Financial News Update: The affirmation reflects the insurer’s ‘Moderate’ business profile, satisfactory financial performance and earnings as well as a conservative investment policy. It also factors in our expectation of a recovery in the insurer’s regulatory capital position, which had somewhat weakened during 2019.
Fitch sees People’s Insurance’s ownership as neutral to its rating. Fitch believes that Sri Lanka’s regulatory framework, under which People’s Insurance operates, ring-fences the insurer’s capitalisation and policyholders through implementation of a minimum risk-based capital requirement.
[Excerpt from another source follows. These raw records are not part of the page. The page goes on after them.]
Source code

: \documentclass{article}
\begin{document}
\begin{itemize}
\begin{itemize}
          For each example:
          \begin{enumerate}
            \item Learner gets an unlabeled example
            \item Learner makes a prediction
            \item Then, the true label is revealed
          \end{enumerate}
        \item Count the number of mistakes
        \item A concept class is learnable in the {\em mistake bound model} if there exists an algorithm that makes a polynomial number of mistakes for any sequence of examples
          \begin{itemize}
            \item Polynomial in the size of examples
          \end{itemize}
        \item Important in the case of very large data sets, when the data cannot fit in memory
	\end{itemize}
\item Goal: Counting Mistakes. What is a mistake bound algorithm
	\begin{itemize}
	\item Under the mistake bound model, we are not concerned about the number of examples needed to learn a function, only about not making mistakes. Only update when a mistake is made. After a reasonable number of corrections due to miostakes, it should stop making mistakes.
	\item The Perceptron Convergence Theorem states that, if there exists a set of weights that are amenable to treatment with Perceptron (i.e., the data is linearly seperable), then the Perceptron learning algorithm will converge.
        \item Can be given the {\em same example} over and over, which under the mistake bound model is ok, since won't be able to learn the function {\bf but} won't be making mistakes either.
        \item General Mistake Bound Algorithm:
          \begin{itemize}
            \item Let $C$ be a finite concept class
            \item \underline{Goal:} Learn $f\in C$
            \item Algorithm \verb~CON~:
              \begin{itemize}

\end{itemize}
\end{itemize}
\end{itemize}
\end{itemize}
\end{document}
Fitch believes People’s Insurance will maintain its regulatory capitalisation, as measured by its risk-based capital (RBC) ratio, above 225% in the medium term, helped by its profitability and changes in investment allocation. The RBC ratio declined to 214% by end-September 2019, from 237% in 2018, due to the adoption of SLFRS 16 Leases and some asset allocation decisions during the year.
The new lease accounting standard – the local equivalent of IFRS 16 – removes the distinction between operating and finance leases. Most contracts classified as operating leases, which were previously off balance sheet, are now recognised on the balance sheet as right-of-use (RoU) assets, along with a corresponding lease liability. The local RBC regime regards RoU assets as inadmissible and deducts them from total available capital – the numerator of the regulatory RBC ratio. RoU assets are also subject to a 1% operational-risk charge in calculating the regulatory RBC ratio. Fitch estimates the insurer’s RBC ratio was 13pp lower at end-September 2019 under SLFRS 16 than what it would have been under the previous standard.
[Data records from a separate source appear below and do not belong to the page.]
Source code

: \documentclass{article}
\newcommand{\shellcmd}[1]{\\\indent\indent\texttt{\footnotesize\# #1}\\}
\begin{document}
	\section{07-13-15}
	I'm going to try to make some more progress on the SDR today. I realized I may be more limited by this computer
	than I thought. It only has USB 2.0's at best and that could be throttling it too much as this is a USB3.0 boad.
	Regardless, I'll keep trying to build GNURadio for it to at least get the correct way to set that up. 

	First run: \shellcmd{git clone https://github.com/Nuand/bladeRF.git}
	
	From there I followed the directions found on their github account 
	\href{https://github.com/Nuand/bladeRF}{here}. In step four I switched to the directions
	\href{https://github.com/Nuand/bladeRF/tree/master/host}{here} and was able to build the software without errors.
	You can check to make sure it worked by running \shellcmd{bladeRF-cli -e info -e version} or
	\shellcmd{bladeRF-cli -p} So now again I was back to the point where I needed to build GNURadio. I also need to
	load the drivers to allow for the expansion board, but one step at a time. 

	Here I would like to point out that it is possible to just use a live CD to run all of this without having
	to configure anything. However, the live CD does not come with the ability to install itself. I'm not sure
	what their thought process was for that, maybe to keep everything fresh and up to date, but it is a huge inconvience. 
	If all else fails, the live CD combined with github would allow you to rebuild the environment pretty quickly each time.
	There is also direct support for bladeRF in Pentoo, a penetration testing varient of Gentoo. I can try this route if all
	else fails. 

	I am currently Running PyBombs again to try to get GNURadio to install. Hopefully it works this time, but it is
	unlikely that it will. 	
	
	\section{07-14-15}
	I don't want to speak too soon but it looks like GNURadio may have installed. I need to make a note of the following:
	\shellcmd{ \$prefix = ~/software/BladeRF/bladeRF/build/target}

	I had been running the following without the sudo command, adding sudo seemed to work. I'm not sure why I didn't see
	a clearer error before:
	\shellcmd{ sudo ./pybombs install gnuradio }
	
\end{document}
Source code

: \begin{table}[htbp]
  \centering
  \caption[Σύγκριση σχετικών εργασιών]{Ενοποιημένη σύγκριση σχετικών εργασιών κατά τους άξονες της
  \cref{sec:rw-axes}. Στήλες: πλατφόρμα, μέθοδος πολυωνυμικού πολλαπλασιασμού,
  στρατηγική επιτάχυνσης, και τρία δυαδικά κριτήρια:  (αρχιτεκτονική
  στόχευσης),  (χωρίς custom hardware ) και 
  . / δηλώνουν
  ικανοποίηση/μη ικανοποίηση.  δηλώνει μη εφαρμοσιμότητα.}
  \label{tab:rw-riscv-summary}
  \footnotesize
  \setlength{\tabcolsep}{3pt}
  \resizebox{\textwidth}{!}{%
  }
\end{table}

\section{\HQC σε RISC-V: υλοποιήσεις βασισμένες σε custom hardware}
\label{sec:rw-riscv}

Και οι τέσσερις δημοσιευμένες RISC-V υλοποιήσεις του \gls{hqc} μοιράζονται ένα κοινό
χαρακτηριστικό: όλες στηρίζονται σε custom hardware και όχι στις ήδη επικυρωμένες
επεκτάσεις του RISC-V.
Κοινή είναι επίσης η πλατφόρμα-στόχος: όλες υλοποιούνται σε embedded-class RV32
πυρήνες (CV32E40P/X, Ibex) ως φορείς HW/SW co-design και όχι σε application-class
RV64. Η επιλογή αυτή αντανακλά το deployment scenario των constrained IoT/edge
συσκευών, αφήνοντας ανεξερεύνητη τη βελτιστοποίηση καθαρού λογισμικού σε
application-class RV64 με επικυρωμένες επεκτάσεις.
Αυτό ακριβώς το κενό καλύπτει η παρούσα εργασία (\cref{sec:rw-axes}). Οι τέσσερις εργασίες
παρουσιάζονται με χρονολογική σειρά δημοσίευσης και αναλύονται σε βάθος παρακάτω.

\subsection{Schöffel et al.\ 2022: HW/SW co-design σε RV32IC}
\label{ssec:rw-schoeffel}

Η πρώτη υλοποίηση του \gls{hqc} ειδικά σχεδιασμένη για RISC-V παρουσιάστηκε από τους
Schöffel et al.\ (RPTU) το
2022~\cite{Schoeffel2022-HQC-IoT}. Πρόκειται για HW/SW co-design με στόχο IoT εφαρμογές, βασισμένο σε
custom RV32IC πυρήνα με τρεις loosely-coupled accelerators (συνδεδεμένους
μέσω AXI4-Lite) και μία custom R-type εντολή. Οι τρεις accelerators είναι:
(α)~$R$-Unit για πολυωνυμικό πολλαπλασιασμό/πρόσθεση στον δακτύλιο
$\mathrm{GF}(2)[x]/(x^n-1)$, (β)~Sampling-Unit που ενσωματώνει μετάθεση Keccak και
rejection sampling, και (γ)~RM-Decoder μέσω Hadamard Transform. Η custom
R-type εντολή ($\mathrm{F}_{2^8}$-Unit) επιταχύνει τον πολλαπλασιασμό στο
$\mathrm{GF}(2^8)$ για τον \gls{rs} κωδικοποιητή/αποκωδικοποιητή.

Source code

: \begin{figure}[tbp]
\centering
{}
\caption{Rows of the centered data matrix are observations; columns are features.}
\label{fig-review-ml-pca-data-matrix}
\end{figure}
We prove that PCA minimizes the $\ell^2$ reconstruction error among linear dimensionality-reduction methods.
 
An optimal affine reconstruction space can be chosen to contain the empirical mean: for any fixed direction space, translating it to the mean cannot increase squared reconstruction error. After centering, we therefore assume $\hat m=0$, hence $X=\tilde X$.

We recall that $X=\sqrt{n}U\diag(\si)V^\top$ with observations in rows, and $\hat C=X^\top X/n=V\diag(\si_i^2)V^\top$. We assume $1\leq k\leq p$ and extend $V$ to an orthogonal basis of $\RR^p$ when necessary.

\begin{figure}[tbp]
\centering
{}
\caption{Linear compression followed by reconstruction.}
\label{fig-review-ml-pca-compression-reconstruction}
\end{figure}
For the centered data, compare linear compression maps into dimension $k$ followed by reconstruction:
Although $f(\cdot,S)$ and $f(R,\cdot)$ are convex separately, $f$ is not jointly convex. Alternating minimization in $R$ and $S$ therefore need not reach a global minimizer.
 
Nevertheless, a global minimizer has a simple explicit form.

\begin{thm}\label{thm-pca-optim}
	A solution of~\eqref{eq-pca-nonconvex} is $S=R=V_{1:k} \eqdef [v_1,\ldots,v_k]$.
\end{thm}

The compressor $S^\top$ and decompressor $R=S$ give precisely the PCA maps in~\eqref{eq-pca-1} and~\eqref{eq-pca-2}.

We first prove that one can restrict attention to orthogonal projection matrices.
Management intends to amend its short-term investment strategy to move some investments from term deposits to government securities and quality domestic corporate bonds. Fitch believes that this should support the company’s initiative to improve its RBC ratio to above 225% in the near term.
Fitch assesses the insurer’s business profile as ‘Moderate’ compared with that of other domestic non-life insurers due to its substantive business franchise and competitive advantages, which are supported by its association with the strong ‘People’s’ brand. This is somewhat counterbalanced by its moderate operating scale, business risk profile and diversification.
Almost 70% of the insurer’s business was directed from the group during 9M19 (2018: 77%), mainly through referrals from its immediate parent, People’s Leasing & Finance PLC (PLC, B-/AA-(lka)/Stable). People’s Insurance expanded its non-group business exposure to almost 30% of gross written premiums (GWP) in 9M19, from around 23% in 2018. This, along with its resilient group business, helped the company maintain its position as Sri Lanka’s sixth-largest non-life insurer.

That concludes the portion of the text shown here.